The battle is on for this year's Christmas number one. David Martin separates the crackers from the turkeys.

IT'S all Slade's fault, of course. All those years (no, centuries surely) of exposure to Noddy and the boys has made us inextricably link Christmas with Seventies rock and vast hair.

Hence, the ease with which rock revivalists The Darkness have become likely challengers for the Christmas number one slot.

Christmas Time (Don't Let The Bells End) boasts falsetto vocals and guitar solos so over the top that even Queen would probably suggest they tone it down a bit.

Throw in a kids' choir, bells and a bassist with the best moustache since Saddam Hussein, and I defy the most churlish of critics not to grin like a buffoon.

But the ultimate test of a Christmas record is whether it joins the (un)holy canon of songs which crop up on Christmas compilation records year after year and drive shop assistants mad on an annual basis, and this song will do that.

Which is why, though the Pop Idol version of John and Yoko's Merry Xmas (War Is Over) may well win this year's chart battle, it will have the life expectancy of your average turkey once Christmas Day is past, as not only is it a predictably bland version, but Simon Cowell has probably torpedoed it himself by releasing a Pop Idol album with it on.

This year's unlikeliest challenger is the dark Mad World. Despite having about as much to do with Christmas as sunstroke, having been recorded months ago for cult film Donnie Darko, singer Gary Jules and composer Michael Andrews' reworking of the Tears For Fears song as a haunting ballad that sounds like the kind of thing Michael Stipe or Neil Young might come up with having just seen the girl of their dreams snogging someone dreadful under the mistletoe.

It's in with a chance, because TV producers must be buying it by the bucketload to soundtrack their end-of-year news clip montages of the Iraq war.

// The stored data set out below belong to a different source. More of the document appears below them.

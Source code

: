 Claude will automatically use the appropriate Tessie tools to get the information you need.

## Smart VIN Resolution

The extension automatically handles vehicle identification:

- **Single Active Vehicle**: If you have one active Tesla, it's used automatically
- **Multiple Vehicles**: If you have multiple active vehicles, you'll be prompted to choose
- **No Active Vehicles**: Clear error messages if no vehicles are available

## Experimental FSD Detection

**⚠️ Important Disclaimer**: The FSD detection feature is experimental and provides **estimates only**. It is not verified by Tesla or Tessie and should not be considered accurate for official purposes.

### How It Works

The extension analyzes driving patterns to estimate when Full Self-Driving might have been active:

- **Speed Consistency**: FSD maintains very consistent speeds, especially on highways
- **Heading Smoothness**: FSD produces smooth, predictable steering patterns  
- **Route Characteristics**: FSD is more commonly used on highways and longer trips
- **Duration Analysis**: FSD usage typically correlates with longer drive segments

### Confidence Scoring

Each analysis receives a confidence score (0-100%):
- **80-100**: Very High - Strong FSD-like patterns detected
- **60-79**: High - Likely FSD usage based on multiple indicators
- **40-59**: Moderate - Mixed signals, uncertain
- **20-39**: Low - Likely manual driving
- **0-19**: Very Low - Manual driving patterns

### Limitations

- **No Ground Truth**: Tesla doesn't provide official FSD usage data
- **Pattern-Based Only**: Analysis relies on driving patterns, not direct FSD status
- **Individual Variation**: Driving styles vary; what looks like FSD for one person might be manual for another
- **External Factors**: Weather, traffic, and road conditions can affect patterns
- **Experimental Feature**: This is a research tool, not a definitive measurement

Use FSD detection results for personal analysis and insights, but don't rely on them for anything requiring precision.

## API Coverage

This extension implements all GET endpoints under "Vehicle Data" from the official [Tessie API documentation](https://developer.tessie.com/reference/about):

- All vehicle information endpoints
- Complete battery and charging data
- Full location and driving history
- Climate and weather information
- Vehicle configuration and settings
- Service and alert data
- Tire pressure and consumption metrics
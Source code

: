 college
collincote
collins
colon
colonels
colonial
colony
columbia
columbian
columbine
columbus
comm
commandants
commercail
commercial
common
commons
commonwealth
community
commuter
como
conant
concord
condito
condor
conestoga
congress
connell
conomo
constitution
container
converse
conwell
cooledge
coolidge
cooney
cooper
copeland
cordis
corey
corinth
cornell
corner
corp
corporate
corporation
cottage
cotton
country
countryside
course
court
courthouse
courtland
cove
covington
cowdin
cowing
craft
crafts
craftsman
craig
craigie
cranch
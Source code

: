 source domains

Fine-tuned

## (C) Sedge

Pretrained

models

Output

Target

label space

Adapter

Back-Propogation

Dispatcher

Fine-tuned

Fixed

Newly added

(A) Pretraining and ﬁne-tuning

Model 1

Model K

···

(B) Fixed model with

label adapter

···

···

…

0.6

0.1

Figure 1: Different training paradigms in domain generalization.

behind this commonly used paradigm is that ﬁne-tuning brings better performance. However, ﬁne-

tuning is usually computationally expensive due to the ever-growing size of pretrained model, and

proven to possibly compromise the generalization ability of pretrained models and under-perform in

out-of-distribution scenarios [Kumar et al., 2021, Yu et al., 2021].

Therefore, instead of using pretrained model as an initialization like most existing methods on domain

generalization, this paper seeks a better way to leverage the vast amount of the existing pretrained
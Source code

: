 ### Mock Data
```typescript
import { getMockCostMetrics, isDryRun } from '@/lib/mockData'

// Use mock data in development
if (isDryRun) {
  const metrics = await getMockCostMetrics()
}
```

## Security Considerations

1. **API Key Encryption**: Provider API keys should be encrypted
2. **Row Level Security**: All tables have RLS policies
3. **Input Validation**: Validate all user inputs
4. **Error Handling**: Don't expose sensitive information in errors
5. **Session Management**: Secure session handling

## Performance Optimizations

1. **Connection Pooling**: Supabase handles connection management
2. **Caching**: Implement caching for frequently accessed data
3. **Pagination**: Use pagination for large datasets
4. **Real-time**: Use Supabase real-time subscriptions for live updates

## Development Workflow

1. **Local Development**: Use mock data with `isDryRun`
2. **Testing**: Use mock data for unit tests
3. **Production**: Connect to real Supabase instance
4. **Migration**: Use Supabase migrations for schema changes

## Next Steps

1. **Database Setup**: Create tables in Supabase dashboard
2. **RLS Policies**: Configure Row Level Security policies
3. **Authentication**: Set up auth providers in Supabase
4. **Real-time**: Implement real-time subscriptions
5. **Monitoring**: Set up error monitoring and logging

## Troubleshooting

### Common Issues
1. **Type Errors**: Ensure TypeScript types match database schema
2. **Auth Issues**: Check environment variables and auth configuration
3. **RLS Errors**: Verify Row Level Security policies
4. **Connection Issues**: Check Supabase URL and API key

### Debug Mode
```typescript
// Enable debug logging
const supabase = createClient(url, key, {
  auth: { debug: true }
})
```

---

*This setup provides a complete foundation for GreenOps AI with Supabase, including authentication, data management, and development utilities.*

There was a time when Christmas number one had Sir Cliff Richard's name stamped on it. However, though Santa's List may give his fanclub their annual outing to the record store, his Midas touch has deserted him, and its number five position doesn't look good at this stage in the race.

The Anti-Cliff, Ozzy Osbourne, along with daughter Kelly, is of course the current incumbent of the number one spot with Changes.

The sad circumstances of Ozzy's recent accident, being hospitalised at the time of his first number one in a 30-year career, make you realise there's a genuine popular affection for the Osbourne clan - could they hold on to number one?

There's also a strong groundswell of support for the boisterous Proper Crimbo! from TV's Bo Selecta, but it's a track laden with gags and catchphrases that limit its appeal beyond fans of the show.

Erin Rocha's Can't Do Right For Doing Wrong, and Bill Nighy's version of Love Is All Around from Love Actually - in his role as fading rock star Billy Mack with Christmas Is All Around - are other contenders for high placings in the festive chart.

And we won't even mention Basil Brush.